■ **Your assignment**: Beginning with the first line, retype exactly the records below up to and including the line with "- After downloding"; pictures do not belong in the copy.

[Provided material Boundary: Start]

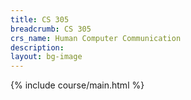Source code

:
 ```yaml
---
title: CS 305
breadcrumb: CS 305
crs_name: Human Computer Communication
description:
layout: bg-image
---
```

{% include course/main.html %}
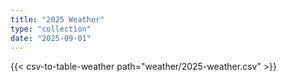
 ```yaml
---
title: "2025 Weather"
type: "collection"
date: "2025-09-01"
---
```


{{< csv-to-table-weather path="weather/2025-weather.csv" >}}
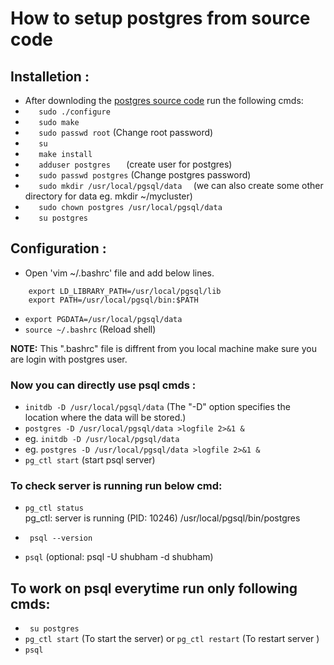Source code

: # How to setup postgres from source code

## Installetion :
- After downloding the [postgres source code](https://www.postgresql.org/ftp/source/v9.4.26/)  run the following cmds:
- `    sudo ./configure `
- `    sudo make `
- `    sudo passwd root ` (Change root password)
- `    su ` 
- `    make install  `
- `    adduser postgres    ` (create user for postgres)
- `    sudo passwd postgres ` (Change postgres password)
- `    sudo mkdir /usr/local/pgsql/data   ` (we can also create some other directory for data eg. mkdir ~/mycluster)
- `    sudo chown postgres /usr/local/pgsql/data `
- `    su postgres `

## Configuration :
-   Open 'vim ~/.bashrc' file and add below lines.
``` 
    export LD_LIBRARY_PATH=/usr/local/pgsql/lib  
    export PATH=/usr/local/pgsql/bin:$PATH 
```
- ` export PGDATA=/usr/local/pgsql/data `
- ` source ~/.bashrc ` (Reload shell)

**NOTE:** This ".bashrc" file is diffrent from you local machine make sure you are login with postgres user.

### Now you can directly use psql cmds :
- ` initdb -D /usr/local/pgsql/data ` (The "-D" option specifies the location where the data will be stored.)
- ` postgres -D /usr/local/pgsql/data >logfile 2>&1 & `
- eg. ` initdb -D /usr/local/pgsql/data `
- eg. ` postgres -D /usr/local/pgsql/data >logfile 2>&1 & `
- ` pg_ctl start `     (start psql server)

### To check server is running run below cmd: 
- ` pg_ctl status `         
        pg_ctl: server is running (PID: 10246)
        /usr/local/pgsql/bin/postgres

- ` psql --version`
- ` psql ` (optional: psql -U shubham -d shubham)

## To work on psql everytime run only following cmds:
- ` su postgres`
- ` pg_ctl start ` (To start the server) or ` pg_ctl restart ` (To restart server )
- ` psql `
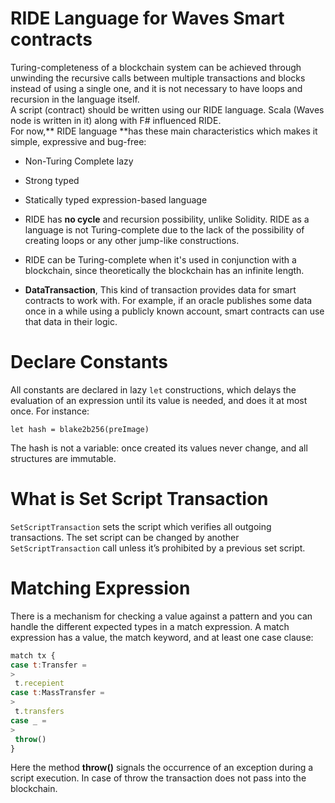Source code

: # RIDE Language for Waves Smart contracts

Turing-completeness of a blockchain system can be achieved through unwinding the recursive calls between multiple transactions and blocks instead of using a single one, and it is not necessary to have loops and recursion in the language itself.  
A script \(contract\) should be written using our RIDE language. Scala \(Waves node is written in it\) along with F\# influenced RIDE.  
For now,** RIDE language **has these main characteristics which makes it simple, expressive and bug-free:

* Non-Turing Complete lazy

* Strong typed

* Statically typed expression-based language

* RIDE has **no cycle** and recursion possibility, unlike Solidity. RIDE as a language is not Turing-complete due to the lack of the possibility of creating loops or any other jump-like constructions.
* RIDE can be Turing-complete when it's used in conjunction with a blockchain, since theoretically the blockchain has an infinite length.
* **DataTransaction**, This kind of transaction provides data for smart contracts to work with. For example, if an oracle publishes some data once in a while using a publicly known account, smart contracts can use that data in their logic.

# Declare Constants

All constants are declared in lazy `let` constructions, which delays the evaluation of an expression until its value is needed, and does it at most once. For instance:

`let hash = blake2b256(preImage)`

The hash is not a variable: once created its values never change, and all structures are immutable.

# What is Set Script Transaction

`SetScriptTransaction` sets the script which verifies all outgoing transactions. The set script can be changed by another `SetScriptTransaction` call unless it’s prohibited by a previous set script.

# Matching Expression

There is a mechanism for checking a value against a pattern and you can handle the different expected types in a match expression. A match expression has a value, the match keyword, and at least one case clause:

```js
match tx {
case t:Transfer =
>
 t.recepient
case t:MassTransfer =
>
 t.transfers
case _ =
>
 throw()
}
```

Here the method **throw\(\)** signals the occurrence of an exception during a script execution. In case of throw the transaction does not pass into the blockchain.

[Provided material Boundary: End]

■ **Exercise output**:
Source code

:
 ```yaml
---
title: CS 305
breadcrumb: CS 305
crs_name: Human Computer Communication
description:
layout: bg-image
---
```

{% include course/main.html %}
 ```yaml
---
title: "2025 Weather"
type: "collection"
date: "2025-09-01"
---
```


{{< csv-to-table-weather path="weather/2025-weather.csv" >}}
Source code

: # How to setup postgres from source code

## Installetion :
- After downloding the [postgres source code](https://www.postgresql.org/ftp/source/v9.4.26/)  run the following cmds:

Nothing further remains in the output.